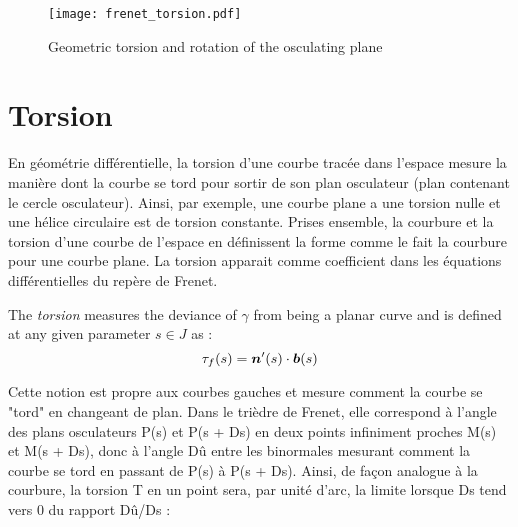 
\begin{figure}[t] 
\begin{center}
\texttt{[image: frenet\_torsion.pdf]} 
\caption{Geometric torsion and rotation of the osculating plane}
\label{fig:3_1}
\end{center}
\end{figure}

\section{Torsion}
En géométrie différentielle, la torsion d'une courbe tracée dans l'espace mesure la manière dont la courbe se tord pour sortir de son plan osculateur (plan contenant le cercle osculateur). Ainsi, par exemple, une courbe plane a une torsion nulle et une hélice circulaire est de torsion constante. Prises ensemble, la courbure et la torsion d'une courbe de l'espace en définissent la forme comme le fait la courbure pour une courbe plane. La torsion apparait comme coefficient dans les équations différentielles du repère de Frenet.

The \emph{torsion} measures the deviance of $\gamma$ from being a planar curve and is defined at any given parameter $s \in J$ as :
\begin{equation}
\tau_f(s) = \boldsymbol{n}'(s) \cdot \boldsymbol{b}(s) 
\end{equation}

Cette notion est propre aux courbes gauches et mesure comment la courbe se "tord" en changeant de plan. Dans le trièdre de Frenet, elle correspond à l'angle des plans osculateurs P(s) et P(s + Ds) en deux points infiniment proches M(s) et M(s + Ds), donc à l'angle Dû entre les binormales mesurant comment la courbe se tord en passant de P(s) à P(s + Ds). Ainsi, de façon analogue à la courbure, la torsion T en un point sera, par unité d'arc, la limite lorsque Ds tend vers 0 du rapport Dû/Ds :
==============================
■ REQUIRED ACTION ■
Set the records down again exactly as given, and leave the pictures out.

■ EXERCISE OUTPUT ■
\begin{figure}[t] 
\begin{center}
\texttt{[image: frenet\_torsion.pdf]} 
\caption{Geometric torsion and rotation of the osculating plane}
\label{fig:3_1}
\end{center}
\end{figure}

\section{Torsion}
En géométrie différentielle, la torsion d'une courbe tracée dans l'espace mesure la manière dont la courbe se tord pour sortir de son plan osculateur (plan contenant le cercle osculateur). Ainsi, par exemple, une courbe plane a une torsion nulle et une hélice circulaire est de torsion constante. Prises ensemble, la courbure et la torsion d'une courbe de l'espace en définissent la forme comme le fait la courbure pour une courbe plane. La torsion apparait comme coefficient dans les équations différentielles du repère de Frenet.

The \emph{torsion} measures the deviance of $\gamma$ from being a planar curve and is defined at any given parameter $s \in J$ as :
\begin{equation}
\tau_f(s) = \boldsymbol{n}'(s) \cdot \boldsymbol{b}(s) 
\end{equation}

Cette notion est propre aux courbes gauches et mesure comment la courbe se "tord" en changeant de plan. Dans le trièdre de Frenet, elle correspond à l'angle des plans osculateurs P(s) et P(s + Ds) en deux points infiniment proches M(s) et M(s + Ds), donc à l'angle Dû entre les binormales mesurant comment la courbe se tord en passant de P(s) à P(s + Ds). Ainsi, de façon analogue à la courbure, la torsion T en un point sera, par unité d'arc, la limite lorsque Ds tend vers 0 du rapport Dû/Ds :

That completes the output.